### What you should do
Select, from the material below, each line with "Relation" in it.

##########

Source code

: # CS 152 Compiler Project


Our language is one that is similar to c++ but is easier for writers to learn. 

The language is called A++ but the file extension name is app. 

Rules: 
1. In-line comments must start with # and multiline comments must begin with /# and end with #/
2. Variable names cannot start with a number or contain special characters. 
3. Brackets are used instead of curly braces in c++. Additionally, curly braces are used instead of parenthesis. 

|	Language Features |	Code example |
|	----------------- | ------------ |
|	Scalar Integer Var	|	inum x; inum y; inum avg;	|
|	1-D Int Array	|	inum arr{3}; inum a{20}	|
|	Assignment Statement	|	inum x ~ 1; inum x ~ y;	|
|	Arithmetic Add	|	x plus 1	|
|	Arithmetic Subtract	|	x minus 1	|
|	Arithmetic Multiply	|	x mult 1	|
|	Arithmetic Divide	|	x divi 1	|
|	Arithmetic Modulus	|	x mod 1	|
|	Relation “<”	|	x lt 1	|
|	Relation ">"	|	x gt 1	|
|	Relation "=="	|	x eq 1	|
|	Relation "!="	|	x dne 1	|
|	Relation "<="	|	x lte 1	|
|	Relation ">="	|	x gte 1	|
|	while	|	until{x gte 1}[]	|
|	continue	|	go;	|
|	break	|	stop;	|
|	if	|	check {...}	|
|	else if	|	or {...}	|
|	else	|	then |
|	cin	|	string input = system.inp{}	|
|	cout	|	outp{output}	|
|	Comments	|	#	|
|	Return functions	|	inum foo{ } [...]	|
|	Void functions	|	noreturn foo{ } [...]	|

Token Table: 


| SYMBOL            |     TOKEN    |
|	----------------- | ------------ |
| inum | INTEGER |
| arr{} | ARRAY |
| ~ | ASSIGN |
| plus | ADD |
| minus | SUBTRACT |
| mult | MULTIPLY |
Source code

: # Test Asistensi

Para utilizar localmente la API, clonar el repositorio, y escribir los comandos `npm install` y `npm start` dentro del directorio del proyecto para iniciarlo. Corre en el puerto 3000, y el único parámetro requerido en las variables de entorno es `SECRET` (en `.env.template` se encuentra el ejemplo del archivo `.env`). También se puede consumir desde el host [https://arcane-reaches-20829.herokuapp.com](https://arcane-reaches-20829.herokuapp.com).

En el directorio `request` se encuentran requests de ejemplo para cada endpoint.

##########

### Reply to the exercise
|	Relation “<”	|	x lt 1	|
|	Relation ">"	|	x gt 1	|
|	Relation "=="	|	x eq 1	|
|	Relation "!="	|	x dne 1	|
|	Relation "<="	|	x lte 1	|
|	Relation ">="	|	x gte 1	|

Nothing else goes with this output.